(Saved entries)
*-*-*

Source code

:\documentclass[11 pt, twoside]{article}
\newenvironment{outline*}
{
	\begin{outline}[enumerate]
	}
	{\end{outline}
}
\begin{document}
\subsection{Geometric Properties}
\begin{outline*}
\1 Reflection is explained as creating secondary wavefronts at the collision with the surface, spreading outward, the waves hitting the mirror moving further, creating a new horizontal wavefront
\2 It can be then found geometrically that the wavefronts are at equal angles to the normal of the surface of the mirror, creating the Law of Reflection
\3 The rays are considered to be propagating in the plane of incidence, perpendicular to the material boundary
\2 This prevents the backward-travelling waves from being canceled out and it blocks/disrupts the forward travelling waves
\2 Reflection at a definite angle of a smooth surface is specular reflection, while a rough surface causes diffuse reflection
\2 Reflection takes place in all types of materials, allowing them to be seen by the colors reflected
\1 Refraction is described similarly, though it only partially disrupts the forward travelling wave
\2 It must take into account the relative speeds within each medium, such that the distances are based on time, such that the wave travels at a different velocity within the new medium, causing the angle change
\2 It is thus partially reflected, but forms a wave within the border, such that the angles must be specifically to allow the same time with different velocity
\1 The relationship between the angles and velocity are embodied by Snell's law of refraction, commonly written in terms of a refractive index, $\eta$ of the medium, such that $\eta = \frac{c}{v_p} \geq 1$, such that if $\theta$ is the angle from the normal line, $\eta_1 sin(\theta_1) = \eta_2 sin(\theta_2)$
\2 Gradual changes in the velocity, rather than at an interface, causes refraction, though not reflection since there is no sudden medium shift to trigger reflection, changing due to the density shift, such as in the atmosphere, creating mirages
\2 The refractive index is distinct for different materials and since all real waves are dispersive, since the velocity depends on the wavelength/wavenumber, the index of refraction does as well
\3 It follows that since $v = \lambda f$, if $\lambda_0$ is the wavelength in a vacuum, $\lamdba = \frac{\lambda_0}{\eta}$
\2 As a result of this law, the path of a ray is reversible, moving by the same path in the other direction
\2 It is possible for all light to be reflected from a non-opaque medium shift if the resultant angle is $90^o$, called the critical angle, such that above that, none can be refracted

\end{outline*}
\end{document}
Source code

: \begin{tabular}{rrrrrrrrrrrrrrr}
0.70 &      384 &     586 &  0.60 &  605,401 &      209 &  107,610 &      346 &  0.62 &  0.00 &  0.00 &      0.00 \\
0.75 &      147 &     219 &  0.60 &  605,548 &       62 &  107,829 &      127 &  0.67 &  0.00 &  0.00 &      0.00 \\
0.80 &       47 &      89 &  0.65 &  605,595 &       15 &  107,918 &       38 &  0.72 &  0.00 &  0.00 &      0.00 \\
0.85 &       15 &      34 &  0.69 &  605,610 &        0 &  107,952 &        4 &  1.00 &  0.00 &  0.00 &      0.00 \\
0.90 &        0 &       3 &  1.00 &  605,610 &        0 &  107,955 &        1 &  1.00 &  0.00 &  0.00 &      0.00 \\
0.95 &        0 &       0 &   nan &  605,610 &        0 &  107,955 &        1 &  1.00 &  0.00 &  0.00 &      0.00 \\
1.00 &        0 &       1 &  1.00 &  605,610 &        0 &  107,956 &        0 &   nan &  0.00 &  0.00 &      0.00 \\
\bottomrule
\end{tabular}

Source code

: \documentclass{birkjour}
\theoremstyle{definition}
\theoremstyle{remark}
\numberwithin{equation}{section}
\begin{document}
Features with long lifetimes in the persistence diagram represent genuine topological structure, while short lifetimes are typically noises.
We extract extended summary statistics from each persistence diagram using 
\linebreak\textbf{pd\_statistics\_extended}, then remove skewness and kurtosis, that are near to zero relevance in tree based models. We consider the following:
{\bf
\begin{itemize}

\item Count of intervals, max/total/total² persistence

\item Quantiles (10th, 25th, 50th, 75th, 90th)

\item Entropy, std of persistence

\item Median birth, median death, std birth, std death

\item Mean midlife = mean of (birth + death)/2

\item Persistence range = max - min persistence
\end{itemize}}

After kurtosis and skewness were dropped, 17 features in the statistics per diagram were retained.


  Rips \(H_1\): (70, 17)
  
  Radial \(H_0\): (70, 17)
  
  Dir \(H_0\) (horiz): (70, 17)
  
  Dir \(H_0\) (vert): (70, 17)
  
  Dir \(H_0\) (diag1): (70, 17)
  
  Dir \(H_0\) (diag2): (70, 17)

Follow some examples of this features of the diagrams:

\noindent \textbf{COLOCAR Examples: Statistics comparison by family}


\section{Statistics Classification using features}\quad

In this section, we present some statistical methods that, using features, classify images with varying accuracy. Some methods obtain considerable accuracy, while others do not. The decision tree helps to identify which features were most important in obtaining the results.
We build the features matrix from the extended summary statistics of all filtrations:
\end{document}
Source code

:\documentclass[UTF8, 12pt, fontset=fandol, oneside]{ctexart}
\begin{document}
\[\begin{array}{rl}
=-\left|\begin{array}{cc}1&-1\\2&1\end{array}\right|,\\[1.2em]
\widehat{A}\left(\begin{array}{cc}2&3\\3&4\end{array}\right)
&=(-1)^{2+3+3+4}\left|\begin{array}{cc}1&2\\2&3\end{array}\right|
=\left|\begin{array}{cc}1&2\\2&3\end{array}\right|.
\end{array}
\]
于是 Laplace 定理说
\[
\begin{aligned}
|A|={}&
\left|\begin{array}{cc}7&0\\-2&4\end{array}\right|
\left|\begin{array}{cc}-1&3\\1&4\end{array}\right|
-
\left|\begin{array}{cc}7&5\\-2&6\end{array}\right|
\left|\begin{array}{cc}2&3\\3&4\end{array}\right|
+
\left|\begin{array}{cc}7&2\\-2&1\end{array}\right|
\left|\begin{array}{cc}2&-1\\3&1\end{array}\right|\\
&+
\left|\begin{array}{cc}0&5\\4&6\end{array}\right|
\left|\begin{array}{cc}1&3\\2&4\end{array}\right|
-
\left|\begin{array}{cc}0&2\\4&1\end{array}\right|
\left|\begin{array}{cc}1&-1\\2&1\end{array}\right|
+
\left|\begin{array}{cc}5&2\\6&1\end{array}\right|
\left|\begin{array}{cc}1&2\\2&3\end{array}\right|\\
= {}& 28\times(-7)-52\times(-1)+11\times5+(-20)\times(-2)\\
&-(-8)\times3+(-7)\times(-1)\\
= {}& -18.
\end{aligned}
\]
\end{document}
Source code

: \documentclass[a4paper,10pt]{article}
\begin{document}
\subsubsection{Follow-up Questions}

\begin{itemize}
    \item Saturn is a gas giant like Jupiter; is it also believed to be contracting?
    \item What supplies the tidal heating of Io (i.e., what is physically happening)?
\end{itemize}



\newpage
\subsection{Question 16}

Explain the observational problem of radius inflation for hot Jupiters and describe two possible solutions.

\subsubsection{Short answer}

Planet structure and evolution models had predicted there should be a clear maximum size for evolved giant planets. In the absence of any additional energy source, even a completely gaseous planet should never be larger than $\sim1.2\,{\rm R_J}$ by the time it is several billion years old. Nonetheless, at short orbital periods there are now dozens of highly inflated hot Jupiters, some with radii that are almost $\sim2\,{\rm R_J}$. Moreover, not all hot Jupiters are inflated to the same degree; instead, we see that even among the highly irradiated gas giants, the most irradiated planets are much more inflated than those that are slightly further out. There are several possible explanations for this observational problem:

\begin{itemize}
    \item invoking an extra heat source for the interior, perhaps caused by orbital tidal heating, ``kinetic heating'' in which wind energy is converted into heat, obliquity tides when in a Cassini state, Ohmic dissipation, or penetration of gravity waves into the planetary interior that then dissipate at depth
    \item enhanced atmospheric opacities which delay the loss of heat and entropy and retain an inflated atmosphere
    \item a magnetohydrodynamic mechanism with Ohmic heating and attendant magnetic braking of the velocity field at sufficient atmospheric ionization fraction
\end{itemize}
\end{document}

*-*-*

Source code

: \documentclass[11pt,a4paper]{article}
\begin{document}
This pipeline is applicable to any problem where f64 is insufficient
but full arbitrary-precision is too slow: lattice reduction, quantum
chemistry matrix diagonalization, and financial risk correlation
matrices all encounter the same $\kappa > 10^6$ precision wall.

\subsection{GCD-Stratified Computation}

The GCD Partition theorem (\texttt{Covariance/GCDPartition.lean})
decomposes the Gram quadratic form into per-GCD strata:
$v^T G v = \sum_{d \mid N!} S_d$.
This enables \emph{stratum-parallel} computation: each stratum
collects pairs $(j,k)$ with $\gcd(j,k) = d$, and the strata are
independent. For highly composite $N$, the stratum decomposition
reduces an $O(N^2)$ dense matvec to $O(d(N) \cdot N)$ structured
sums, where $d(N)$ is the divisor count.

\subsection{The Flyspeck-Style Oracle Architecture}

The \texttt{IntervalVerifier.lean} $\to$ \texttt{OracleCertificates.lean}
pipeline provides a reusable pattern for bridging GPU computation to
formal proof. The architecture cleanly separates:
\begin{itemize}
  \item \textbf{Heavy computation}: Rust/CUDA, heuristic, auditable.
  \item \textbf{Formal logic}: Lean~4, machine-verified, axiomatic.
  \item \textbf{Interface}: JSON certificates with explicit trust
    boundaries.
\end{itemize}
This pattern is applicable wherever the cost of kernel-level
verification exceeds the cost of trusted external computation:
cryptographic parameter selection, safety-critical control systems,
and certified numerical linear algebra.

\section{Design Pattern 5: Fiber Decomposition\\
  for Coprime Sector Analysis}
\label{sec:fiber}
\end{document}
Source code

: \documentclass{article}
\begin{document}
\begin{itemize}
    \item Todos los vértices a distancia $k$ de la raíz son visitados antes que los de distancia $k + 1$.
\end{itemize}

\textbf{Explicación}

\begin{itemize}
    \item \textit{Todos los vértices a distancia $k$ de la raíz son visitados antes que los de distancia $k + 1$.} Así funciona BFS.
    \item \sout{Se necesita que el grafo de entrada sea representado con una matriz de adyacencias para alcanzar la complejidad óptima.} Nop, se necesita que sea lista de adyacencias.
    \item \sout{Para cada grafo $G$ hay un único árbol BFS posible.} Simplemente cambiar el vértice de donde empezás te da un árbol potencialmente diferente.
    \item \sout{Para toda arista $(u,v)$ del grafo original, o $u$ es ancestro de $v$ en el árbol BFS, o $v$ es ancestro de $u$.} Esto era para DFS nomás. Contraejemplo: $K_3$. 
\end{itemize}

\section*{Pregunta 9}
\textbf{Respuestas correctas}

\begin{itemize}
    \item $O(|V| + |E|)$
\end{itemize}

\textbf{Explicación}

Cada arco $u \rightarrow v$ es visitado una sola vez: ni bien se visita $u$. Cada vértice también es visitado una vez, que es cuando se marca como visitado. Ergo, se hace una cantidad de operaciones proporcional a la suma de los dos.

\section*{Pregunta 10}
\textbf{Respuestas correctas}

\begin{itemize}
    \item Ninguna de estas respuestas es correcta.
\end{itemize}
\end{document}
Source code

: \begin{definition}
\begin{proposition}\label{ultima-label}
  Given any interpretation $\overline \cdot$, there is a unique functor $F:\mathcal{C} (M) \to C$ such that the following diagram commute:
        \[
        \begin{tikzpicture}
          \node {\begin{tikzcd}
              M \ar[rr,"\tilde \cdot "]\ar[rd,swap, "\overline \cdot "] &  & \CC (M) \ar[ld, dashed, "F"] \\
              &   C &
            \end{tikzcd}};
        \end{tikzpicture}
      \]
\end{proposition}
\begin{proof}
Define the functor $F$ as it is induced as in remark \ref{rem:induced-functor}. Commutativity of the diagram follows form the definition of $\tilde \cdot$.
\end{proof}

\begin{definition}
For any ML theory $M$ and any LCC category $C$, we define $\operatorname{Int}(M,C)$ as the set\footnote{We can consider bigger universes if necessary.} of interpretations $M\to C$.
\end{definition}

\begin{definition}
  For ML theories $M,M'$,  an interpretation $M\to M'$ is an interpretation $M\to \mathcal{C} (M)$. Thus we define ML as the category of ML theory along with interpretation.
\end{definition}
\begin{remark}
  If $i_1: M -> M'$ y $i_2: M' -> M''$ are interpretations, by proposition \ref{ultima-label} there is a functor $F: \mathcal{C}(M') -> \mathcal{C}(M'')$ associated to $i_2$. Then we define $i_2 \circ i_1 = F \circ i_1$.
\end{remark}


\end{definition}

*-*-*

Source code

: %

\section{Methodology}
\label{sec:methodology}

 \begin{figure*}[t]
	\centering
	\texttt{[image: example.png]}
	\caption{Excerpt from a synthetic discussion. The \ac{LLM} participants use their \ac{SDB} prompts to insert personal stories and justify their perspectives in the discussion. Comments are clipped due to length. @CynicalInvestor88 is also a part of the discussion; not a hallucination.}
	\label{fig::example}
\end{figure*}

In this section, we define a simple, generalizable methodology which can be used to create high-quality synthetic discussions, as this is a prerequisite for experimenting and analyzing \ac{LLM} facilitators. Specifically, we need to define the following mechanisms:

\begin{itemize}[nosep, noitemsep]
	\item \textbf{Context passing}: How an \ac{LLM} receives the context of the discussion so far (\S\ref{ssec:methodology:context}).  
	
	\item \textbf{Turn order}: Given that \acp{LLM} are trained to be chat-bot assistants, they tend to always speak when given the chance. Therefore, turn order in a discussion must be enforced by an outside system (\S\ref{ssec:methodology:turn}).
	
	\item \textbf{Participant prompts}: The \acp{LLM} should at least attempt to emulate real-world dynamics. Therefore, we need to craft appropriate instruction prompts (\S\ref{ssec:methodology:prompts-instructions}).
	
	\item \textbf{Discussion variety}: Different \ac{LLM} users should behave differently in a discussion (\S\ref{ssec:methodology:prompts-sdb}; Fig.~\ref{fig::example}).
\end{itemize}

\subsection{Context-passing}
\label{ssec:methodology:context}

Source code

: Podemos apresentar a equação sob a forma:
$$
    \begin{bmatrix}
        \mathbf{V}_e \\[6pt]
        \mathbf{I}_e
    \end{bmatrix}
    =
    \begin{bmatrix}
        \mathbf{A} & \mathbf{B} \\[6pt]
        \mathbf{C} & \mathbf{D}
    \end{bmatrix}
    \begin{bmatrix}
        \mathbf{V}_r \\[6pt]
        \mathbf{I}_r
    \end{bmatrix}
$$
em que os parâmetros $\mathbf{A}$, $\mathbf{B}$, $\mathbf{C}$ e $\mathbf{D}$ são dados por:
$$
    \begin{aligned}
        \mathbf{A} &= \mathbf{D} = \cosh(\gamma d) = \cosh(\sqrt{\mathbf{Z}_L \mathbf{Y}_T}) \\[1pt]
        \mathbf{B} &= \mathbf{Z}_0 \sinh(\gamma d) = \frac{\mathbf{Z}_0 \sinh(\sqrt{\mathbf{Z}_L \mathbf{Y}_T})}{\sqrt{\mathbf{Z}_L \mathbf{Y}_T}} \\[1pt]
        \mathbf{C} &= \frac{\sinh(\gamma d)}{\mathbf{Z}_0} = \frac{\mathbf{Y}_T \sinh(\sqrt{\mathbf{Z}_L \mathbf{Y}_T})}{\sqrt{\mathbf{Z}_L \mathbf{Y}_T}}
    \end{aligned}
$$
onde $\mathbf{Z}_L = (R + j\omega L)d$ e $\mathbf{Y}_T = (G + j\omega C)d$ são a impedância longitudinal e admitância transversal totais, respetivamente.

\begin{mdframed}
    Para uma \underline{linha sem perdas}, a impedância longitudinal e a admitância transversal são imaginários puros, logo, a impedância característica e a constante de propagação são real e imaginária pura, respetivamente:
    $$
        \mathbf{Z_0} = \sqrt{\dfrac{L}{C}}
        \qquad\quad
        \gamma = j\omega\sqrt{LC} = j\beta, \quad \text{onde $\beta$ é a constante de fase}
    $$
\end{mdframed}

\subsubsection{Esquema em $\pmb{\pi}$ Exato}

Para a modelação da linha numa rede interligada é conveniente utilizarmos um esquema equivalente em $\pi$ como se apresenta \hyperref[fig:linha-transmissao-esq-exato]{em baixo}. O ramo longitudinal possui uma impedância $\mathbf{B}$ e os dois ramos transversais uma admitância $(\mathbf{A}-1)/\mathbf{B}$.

*-*-*

**TASK ITEM:** Each line in the entries above, starting at the line with "Law of Reflection" and ending at the line with "sin(\theta_1) = \eta_2 sin(\theta_2)$", is to be printed exactly, and only those lines.

**SOLUTION FOR THIS EXERCISE:**
\2 It can be then found geometrically that the wavefronts are at equal angles to the normal of the surface of the mirror, creating the Law of Reflection
\3 The rays are considered to be propagating in the plane of incidence, perpendicular to the material boundary
\2 This prevents the backward-travelling waves from being canceled out and it blocks/disrupts the forward travelling waves
\2 Reflection at a definite angle of a smooth surface is specular reflection, while a rough surface causes diffuse reflection
\2 Reflection takes place in all types of materials, allowing them to be seen by the colors reflected
\1 Refraction is described similarly, though it only partially disrupts the forward travelling wave
\2 It must take into account the relative speeds within each medium, such that the distances are based on time, such that the wave travels at a different velocity within the new medium, causing the angle change
\2 It is thus partially reflected, but forms a wave within the border, such that the angles must be specifically to allow the same time with different velocity
\1 The relationship between the angles and velocity are embodied by Snell's law of refraction, commonly written in terms of a refractive index, $\eta$ of the medium, such that $\eta = \frac{c}{v_p} \geq 1$, such that if $\theta$ is the angle from the normal line, $\eta_1 sin(\theta_1) = \eta_2 sin(\theta_2)$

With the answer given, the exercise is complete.